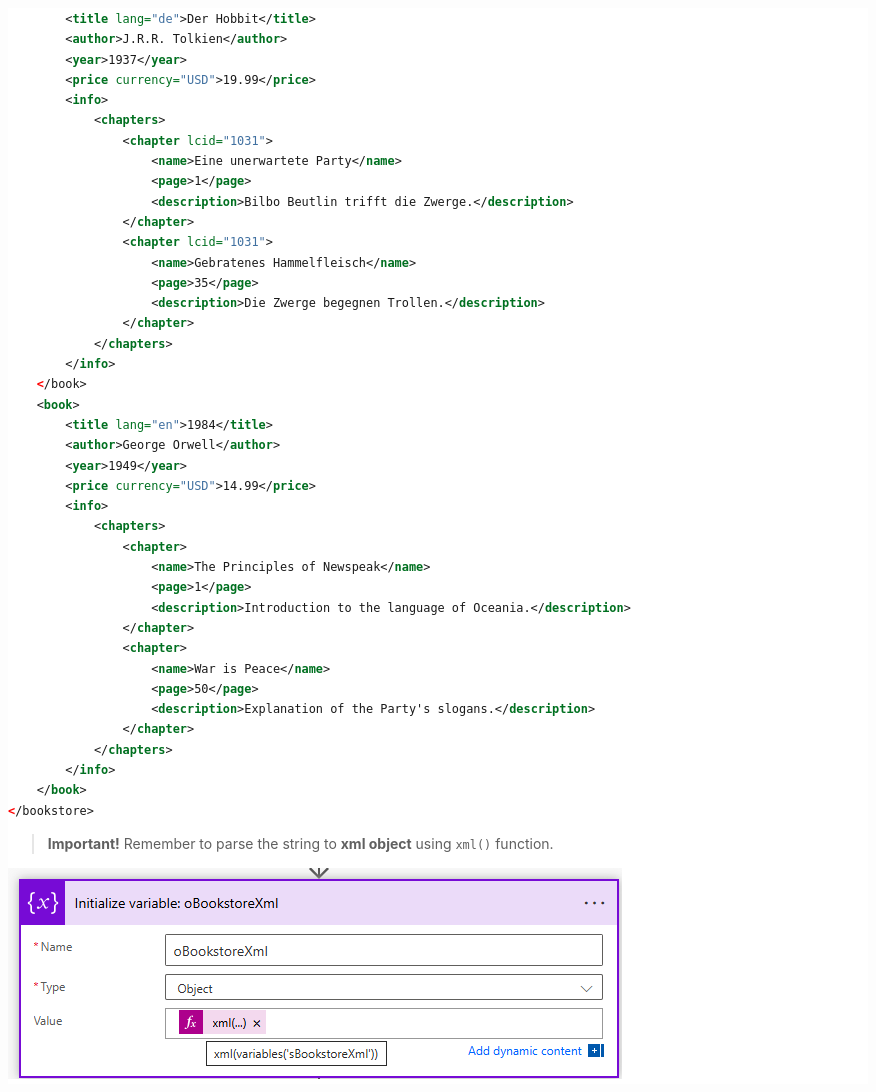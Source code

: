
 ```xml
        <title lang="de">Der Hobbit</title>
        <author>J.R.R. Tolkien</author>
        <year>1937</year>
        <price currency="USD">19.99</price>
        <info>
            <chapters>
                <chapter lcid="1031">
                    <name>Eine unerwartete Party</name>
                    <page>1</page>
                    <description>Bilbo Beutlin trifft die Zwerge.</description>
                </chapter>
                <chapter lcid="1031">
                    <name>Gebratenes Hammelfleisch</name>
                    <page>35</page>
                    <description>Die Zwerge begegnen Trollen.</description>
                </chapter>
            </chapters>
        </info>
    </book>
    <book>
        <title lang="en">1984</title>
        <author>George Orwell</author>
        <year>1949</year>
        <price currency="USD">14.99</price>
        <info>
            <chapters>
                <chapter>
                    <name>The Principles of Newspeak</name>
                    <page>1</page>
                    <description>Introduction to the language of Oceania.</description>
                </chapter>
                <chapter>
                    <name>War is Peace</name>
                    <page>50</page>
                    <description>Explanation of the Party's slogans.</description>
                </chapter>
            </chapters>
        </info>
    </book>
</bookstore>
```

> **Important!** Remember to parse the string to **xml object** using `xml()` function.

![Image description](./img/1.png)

* [Your instructions]: The records above are to be set down exactly as written, with no images.

* [Written answer]:
Source code

:
 ```xml
        <title lang="de">Der Hobbit</title>
        <author>J.R.R. Tolkien</author>
        <year>1937</year>
        <price currency="USD">19.99</price>
        <info>
            <chapters>
                <chapter lcid="1031">
                    <name>Eine unerwartete Party</name>
                    <page>1</page>
                    <description>Bilbo Beutlin trifft die Zwerge.</description>
                </chapter>
                <chapter lcid="1031">
                    <name>Gebratenes Hammelfleisch</name>
                    <page>35</page>
                    <description>Die Zwerge begegnen Trollen.</description>
                </chapter>
            </chapters>
        </info>
    </book>
    <book>
        <title lang="en">1984</title>
        <author>George Orwell</author>
        <year>1949</year>
        <price currency="USD">14.99</price>
        <info>
            <chapters>
                <chapter>
                    <name>The Principles of Newspeak</name>
                    <page>1</page>
                    <description>Introduction to the language of Oceania.</description>
                </chapter>
                <chapter>
                    <name>War is Peace</name>
                    <page>50</page>
                    <description>Explanation of the Party's slogans.</description>
                </chapter>
            </chapters>
        </info>
    </book>
</bookstore>
```

> **Important!** Remember to parse the string to **xml object** using `xml()` function.

![Image description](./img/1.png)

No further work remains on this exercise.